# Normal play?



## vcm5 (Apr 20, 2011)

I've never had a puppy and an older dog together before, so I just wanted to get some input about what "normal" play is. How rough is too rough for the older dog to be on the puppy? How much "annoying puppy behavior" is appropriate and normal? 

I took a video of my two playing. This is pretty much the average of how they play, sometimes they are more relaxed and just lying down and pawing each other and sometimes they get a little more rough. 




Thoughts?


----------



## Bentleysmom (Aug 11, 2012)

That's not even a warm up compared to how Ky and Bentley play. When my back gets to the point that I can move I'll take a video of them so you can see it. They really look like they're trying to kill each other except for the smiles on their faces


----------



## Vhuynh2 (Feb 13, 2012)

That does not look too rough to me at all.
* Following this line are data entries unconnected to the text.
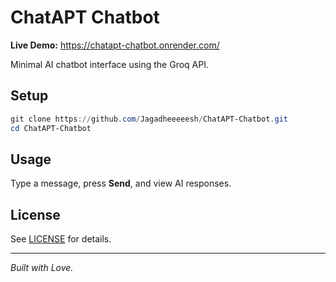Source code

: <!-- README.md for ChatAPT-Chatbot -->

# ChatAPT Chatbot

**Live Demo:** https://chatapt-chatbot.onrender.com/

Minimal AI chatbot interface using the Groq API.

## Setup

```powershell
git clone https://github.com/Jagadheeeeesh/ChatAPT-Chatbot.git
cd ChatAPT-Chatbot
```

## Usage

Type a message, press **Send**, and view AI responses.

## License

See [LICENSE](LICENSE) for details.

---

_Built with Love._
Winston has really grown!


Sent from my iPhone using Petguide.com Free App


----------



## cubbysan (Mar 13, 2007)

Yes, they will play very rough with each other - outsiders will think they are killing each other.

My breeder did say for I think the first year to be careful of really rough play because the puppy is growing, and you don't want him hurting his joints, etc. I think it is only something you can make a call on, how rough is too rough.


----------



## vcm5 (Apr 20, 2011)

Okay, I guess I'm just not used to having two of them wrestling all the time! 
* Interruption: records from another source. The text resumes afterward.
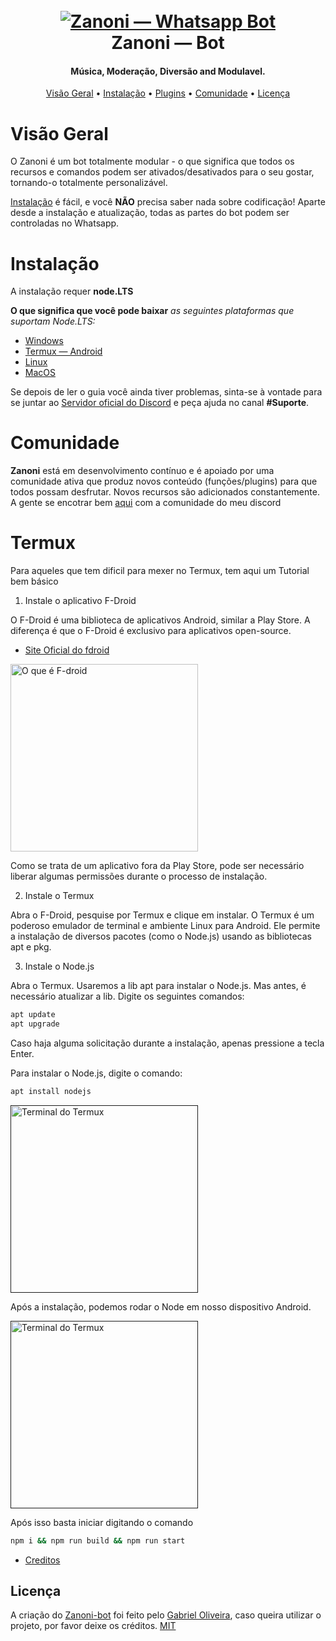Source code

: <h1 align="center">
  <br>
  <a href="https://github.com/Polabiel/Zanoni-bot"><img src="https://telegra.ph/file/985dc21e18bd1862114f5.png" alt="Zanoni — Whatsapp Bot"></a>
  <br>
  Zanoni — Bot
  <br>  
</h1>

<h4 align="center">Música, Moderação, Diversão and Modulavel.</h4>

<p align="center">
  <a href="#visão-geral">Visão Geral</a>
  •
  <a href="#installation">Instalação</a>
  •
  <a href="#plugins">Plugins</a>
  •
  <a href="#comunidade">Comunidade</a>
  •
  <a href="#licença">Licença</a>
</p>

# Visão Geral

O Zanoni é um bot totalmente modular - o que significa que todos os recursos e comandos podem ser ativados/desativados para o seu
gostar, tornando-o totalmente personalizável.

[Instalação](#Instalação) é fácil, e você **NÃO** precisa saber nada sobre codificação! Aparte
desde a instalação e atualização, todas as partes do bot podem ser controladas no Whatsapp.

# Instalação

A instalação requer **node.LTS**

**O que significa que você pode baixar** *as seguintes plataformas que suportam Node.LTS:*

- [Windows](https://nodejs.org/pt-br/download/)
- [Termux — Android](#termux)
- [Linux](https://nodejs.org/pt-br/download/)
- [MacOS](https://nodejs.org/pt-br/download/)

Se depois de ler o guia você ainda tiver problemas, sinta-se à vontade para se juntar ao
[Servidor oficial do Discord](https://discord.gg/BgQrmc6TnC) e peça ajuda no canal **#Suporte**.

# Comunidade

**Zanoni** está em desenvolvimento contínuo e é apoiado por uma comunidade ativa que produz novos conteúdo (funções/plugins) para que todos possam desfrutar. Novos recursos são adicionados constantemente. A gente se encotrar bem [aqui](https://discord.gg/BgQrmc6TnC) com a comunidade do meu discord

# Termux

Para aqueles que tem dificil para mexer no Termux, tem aqui um Tutorial bem básico

1. Instale o aplicativo F-Droid

O F-Droid é uma biblioteca de aplicativos Android, similar a Play Store. A diferença é que o F-Droid é exclusivo para aplicativos open-source.

- [Site Oficial do fdroid](fdroid.org)

<a href="https://fdroid.org"><img src="https://content.invisioncic.com/v310067/monthly_2022_07/f-droid.png.9c45eb46593f3eb4276b56b7e5534118.png" alt="O que é F-droid" width=300px></a>

Como se trata de um aplicativo fora da Play Store, pode ser necessário liberar algumas permissões durante o processo de instalação.

2. Instale o Termux

Abra o F-Droid, pesquise por Termux e clique em instalar. O Termux é um poderoso emulador de terminal e ambiente Linux para Android. Ele permite a instalação de diversos pacotes (como o Node.js) usando as bibliotecas apt e pkg.

3. Instale o Node.js

Abra o Termux. Usaremos a lib apt para instalar o Node.js. Mas antes, é necessário atualizar a lib. Digite os seguintes comandos:

```bash
apt update
apt upgrade
```

Caso haja alguma solicitação durante a instalação, apenas pressione a tecla Enter.

Para instalar o Node.js, digite o comando:

```bash
apt install nodejs
```

<a href=""><img src="https://content.invisioncic.com/v310067/monthly_2022_07/apt-nodejs.png.94906a380be23e14fc1f8e13c89820cb.png" alt="Terminal do Termux" width=300px></a>

Após a instalação, podemos rodar o Node em nosso dispositivo Android.

<a href=""><img src="https://content.invisioncic.com/v310067/monthly_2022_07/node-running.png.4a758f1bb384e6c748c9ca14af7458ae.png" alt="Terminal do Termux" width=300px></a>

Após isso basta iniciar digitando o comando 
```bash
npm i && npm run build && npm run start
```

- [Creditos](https://forum.casadodesenvolvedor.com.br/topic/44722-como-emular-um-terminal-linux-e-instalar-o-nodejs-no-android/)

## Licença

A criação do [Zanoni-bot](https://github.com/Polabiel/zanoni-bot/) foi feito pelo [Gabriel Oliveira](https://github.com/Polabiel/), caso queira utilizar o projeto, por favor deixe os créditos.
[MIT](https://github.com/guiireal/sky-bot/blob/main/LICENSE)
And yes, Winston is growing so fast! He is five and a half months now! He weighs about 35 pounds so he is all legs!


----------



## OutWest (Oct 6, 2011)

that looks like very nice play to me. looks like Riley is really good with Winston.


----------



## FeatherRiverSam (Aug 7, 2009)

That's nothing, as Joyce said that's barely a warm up. They're doing just fine. You've got two very well socialized happy dogs there...not a thing to worry about!

Pete


----------



## FeatherRiverSam (Aug 7, 2009)

Valerie I found this video I took with Woody "playing" with our neighbors dog..thought you might enjoy it, they're best of friends.




Pete


----------



## Sydney's Mom (May 1, 2012)

This looks like kissing compared to how rough Sydney is. 
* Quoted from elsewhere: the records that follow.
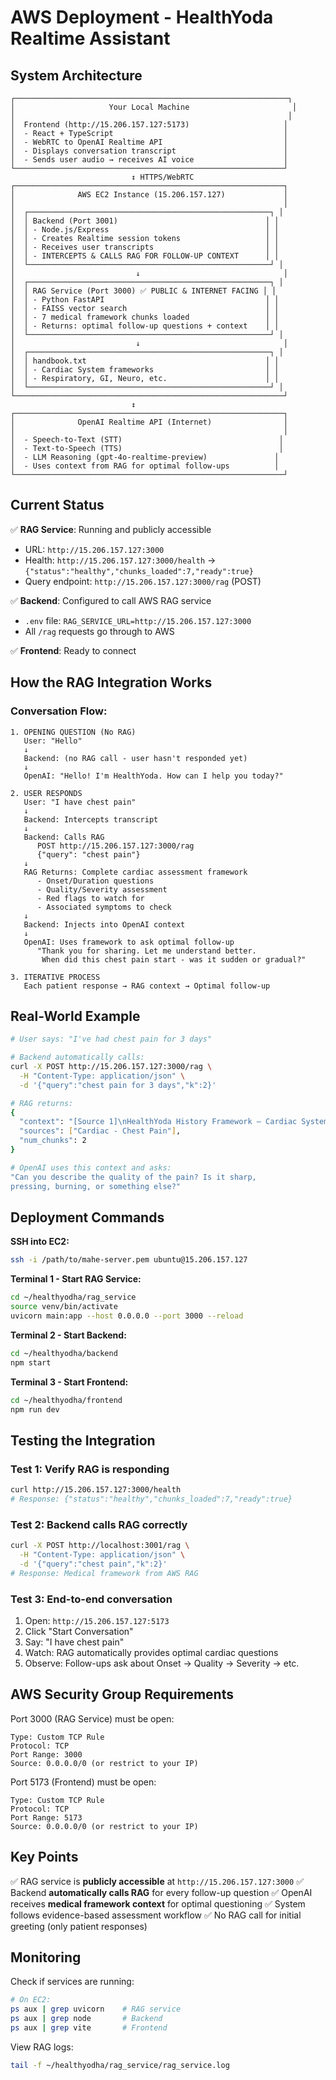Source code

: # AWS Deployment - HealthYoda Realtime Assistant

## System Architecture

```
┌─────────────────────────────────────────────────────────────┐
│                     Your Local Machine                       │
│                                                             │
│  Frontend (http://15.206.157.127:5173)                     │
│  - React + TypeScript                                      │
│  - WebRTC to OpenAI Realtime API                           │
│  - Displays conversation transcript                        │
│  - Sends user audio → receives AI voice                    │
└────────────────────────────────────────────────────────────┘
                           ↕ HTTPS/WebRTC
┌────────────────────────────────────────────────────────────┐
│              AWS EC2 Instance (15.206.157.127)             │
│                                                            │
│  ┌──────────────────────────────────────────────────────┐ │
│  │ Backend (Port 3001)                                 │ │
│  │ - Node.js/Express                                   │ │
│  │ - Creates Realtime session tokens                   │ │
│  │ - Receives user transcripts                         │ │
│  │ - INTERCEPTS & CALLS RAG FOR FOLLOW-UP CONTEXT      │ │
│  └──────────────────────────────────────────────────────┘ │
│                           ↓                                │
│  ┌──────────────────────────────────────────────────────┐ │
│  │ RAG Service (Port 3000) ✅ PUBLIC & INTERNET FACING │ │
│  │ - Python FastAPI                                    │ │
│  │ - FAISS vector search                               │ │
│  │ - 7 medical framework chunks loaded                 │ │
│  │ - Returns: optimal follow-up questions + context    │ │
│  └──────────────────────────────────────────────────────┘ │
│                           ↓                                │
│  ┌──────────────────────────────────────────────────────┐ │
│  │ handbook.txt                                        │ │
│  │ - Cardiac System frameworks                         │ │
│  │ - Respiratory, GI, Neuro, etc.                      │ │
│  └──────────────────────────────────────────────────────┘ │
└────────────────────────────────────────────────────────────┘
                           ↕
┌────────────────────────────────────────────────────────────┐
│              OpenAI Realtime API (Internet)                │
│                                                            │
│  - Speech-to-Text (STT)                                   │
│  - Text-to-Speech (TTS)                                   │
│  - LLM Reasoning (gpt-4o-realtime-preview)               │
│  - Uses context from RAG for optimal follow-ups          │
└────────────────────────────────────────────────────────────┘
```

## Current Status

✅ **RAG Service**: Running and publicly accessible

- URL: `http://15.206.157.127:3000`
- Health: `http://15.206.157.127:3000/health` → `{"status":"healthy","chunks_loaded":7,"ready":true}`
- Query endpoint: `http://15.206.157.127:3000/rag` (POST)

✅ **Backend**: Configured to call AWS RAG service

- `.env` file: `RAG_SERVICE_URL=http://15.206.157.127:3000`
- All `/rag` requests go through to AWS

✅ **Frontend**: Ready to connect

## How the RAG Integration Works

### Conversation Flow:

```
1. OPENING QUESTION (No RAG)
   User: "Hello"
   ↓
   Backend: (no RAG call - user hasn't responded yet)
   ↓
   OpenAI: "Hello! I'm HealthYoda. How can I help you today?"

2. USER RESPONDS
   User: "I have chest pain"
   ↓
   Backend: Intercepts transcript
   ↓
   Backend: Calls RAG
      POST http://15.206.157.127:3000/rag
      {"query": "chest pain"}
   ↓
   RAG Returns: Complete cardiac assessment framework
      - Onset/Duration questions
      - Quality/Severity assessment
      - Red flags to watch for
      - Associated symptoms to check
   ↓
   Backend: Injects into OpenAI context
   ↓
   OpenAI: Uses framework to ask optimal follow-up
      "Thank you for sharing. Let me understand better.
       When did this chest pain start - was it sudden or gradual?"

3. ITERATIVE PROCESS
   Each patient response → RAG context → Optimal follow-up
```

## Real-World Example

```bash
# User says: "I've had chest pain for 3 days"

# Backend automatically calls:
curl -X POST http://15.206.157.127:3000/rag \
  -H "Content-Type: application/json" \
  -d '{"query":"chest pain for 3 days","k":2}'

# RAG returns:
{
  "context": "[Source 1]\nHealthYoda History Framework – Cardiac System\nChest Pain\n...Onset/Duration\nPossible Answers:\n- Sudden onset (minutes)\n- Gradual over hours\n- Intermittent episodes\n- Chronic (>1 month)\n\nQuality/Severity\nPossible Answers:\n- Pressure/tightness\n- Burning/indigestion-like\n- Sharp/stabbing\n- Crushing...",
  "sources": ["Cardiac - Chest Pain"],
  "num_chunks": 2
}

# OpenAI uses this context and asks:
"Can you describe the quality of the pain? Is it sharp,
pressing, burning, or something else?"
```

## Deployment Commands

**SSH into EC2:**

```bash
ssh -i /path/to/mahe-server.pem ubuntu@15.206.157.127
```

**Terminal 1 - Start RAG Service:**

```bash
cd ~/healthyodha/rag_service
source venv/bin/activate
uvicorn main:app --host 0.0.0.0 --port 3000 --reload
```

**Terminal 2 - Start Backend:**

```bash
cd ~/healthyodha/backend
npm start
```

**Terminal 3 - Start Frontend:**

```bash
cd ~/healthyodha/frontend
npm run dev
```

## Testing the Integration

### Test 1: Verify RAG is responding

```bash
curl http://15.206.157.127:3000/health
# Response: {"status":"healthy","chunks_loaded":7,"ready":true}
```

### Test 2: Backend calls RAG correctly

```bash
curl -X POST http://localhost:3001/rag \
  -H "Content-Type: application/json" \
  -d '{"query":"chest pain","k":2}'
# Response: Medical framework from AWS RAG
```

### Test 3: End-to-end conversation

1. Open: `http://15.206.157.127:5173`
2. Click "Start Conversation"
3. Say: "I have chest pain"
4. Watch: RAG automatically provides optimal cardiac questions
5. Observe: Follow-ups ask about Onset → Quality → Severity → etc.

## AWS Security Group Requirements

Port 3000 (RAG Service) must be open:

```
Type: Custom TCP Rule
Protocol: TCP
Port Range: 3000
Source: 0.0.0.0/0 (or restrict to your IP)
```

Port 5173 (Frontend) must be open:

```
Type: Custom TCP Rule
Protocol: TCP
Port Range: 5173
Source: 0.0.0.0/0 (or restrict to your IP)
```

## Key Points

✅ RAG service is **publicly accessible** at `http://15.206.157.127:3000`
✅ Backend **automatically calls RAG** for every follow-up question
✅ OpenAI receives **medical framework context** for optimal questioning
✅ System follows evidence-based assessment workflow
✅ No RAG call for initial greeting (only patient responses)

## Monitoring

Check if services are running:

```bash
# On EC2:
ps aux | grep uvicorn    # RAG service
ps aux | grep node       # Backend
ps aux | grep vite       # Frontend
```

View RAG logs:

```bash
tail -f ~/healthyodha/rag_service/rag_service.log
```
PS your yard looks muddy - my sympathies.


----------



## Sammy&Cooper (Dec 28, 2011)

that's how my two play on their more "mellow" days haha when cooper was younger its like Sammy knew when play time was too rough as she is usually pretty gentle with him to this day


Sent from my iPhone using Petguide.com Free App


----------



## Sydney's Mom (May 1, 2012)

FeatherRiverSam said:


> Valerie I found this video I took with Woody "playing" with our neighbors dog..thought you might enjoy it, they're best of friends.
> 
> 
> 
> ...


This yard is Sydey's dream.


----------



## Max's Dad (Apr 23, 2012)

That is pretty mild play. Max plays with a couple of buddies at dog park, and it can get pretty rough. His two best friends are a husky and a lab mix. They wrestle, roll around on the ground, run and knock each other over.

Winston is getting tall! Not the little pup any more.


----------



## Bentleysmom (Aug 11, 2012)

FeatherRiverSam said:


> Valerie I found this video I took with Woody "playing" with our neighbors dog..thought you might enjoy it, they're best of friends.
> 
> 
> 
> ...


This video is so funny Pete! I love how Woody "accidently" falls so that Koda will get close enough for him to grab her leg. Smart dog


----------



## xoerika620xo (May 25, 2012)

It looks pretty normal. chester plays more rough with his pit bull friend misty. Winston has grown so big. how sweet.



FeatherRiverSam said:


>


Chester will do whatever he has to do to play in a yard like that. great video


----------



## kjohnstone82 (Sep 24, 2012)

I would say that is very gentle play to be honest, looks like they are just having fun. Poppy is extremely vocal when playing with dogs so when they are playing together it sounds like she is mauling Jasper (which she isnt) so I find myself saying 'they are just playing, honest'!
Nothing to worry about in my opinion, looks like they are getting on well together, which is great!


----------



## kjohnstone82 (Sep 24, 2012)

Oh FeatherRiverSam Jasper asks if he can move in and play with Woody ALL day!


----------



## FeatherRiverSam (Aug 7, 2009)

Woody would welcome Jasper with open arms...I'm sure it would make his day!!

Pete


----------



## kjohnstone82 (Sep 24, 2012)

*Poppy's Kind of Play*

I found this video from a couple of years ago of Poppy with one of her BFF's from our walk every morning before work. Its the perfect example of what I was saying yesterday that Poppy sounds like she is getting mauled when playing. Now believe me this is just how Poppy is she never got hurt and was never stressed out when she made these noises.:no: And would always go back for more!
Its actually the only dog she was ever submissive with as well she is a fiesty one!
She loved playing with Oscar and this was a morning occurance for them, she would also make these noises when she was trying to keep up with him when running around, they would tire each other out and then just chill together.


----------



## Gwen_Dandridge (Jul 14, 2012)

I agree. Looks super gentle and restrained to me.


----------



## Tuco (Jan 3, 2013)

It will be vicious but all long as the tails don't go between the legs and you don't hear prolonged crystal just let them play its great socialization for the puppy and can even help with training


Sent from my iPhone using Petguide.com Free App


----------



## vcm5 (Apr 20, 2011)

Pete, I can't believe I forgot to check back here - great video!! Thanks!!


----------



## FeatherRiverSam (Aug 7, 2009)

vcm5 said:


> Pete, I can't believe I forgot to check back here - great video!! Thanks!!


I was wondering if you ever saw it Valerie...I'm glad you enjoyed it.

Pete


----------



## Fella 77 (Jan 21, 2013)

What a great video! I don't think they are playing too hard at all.


----------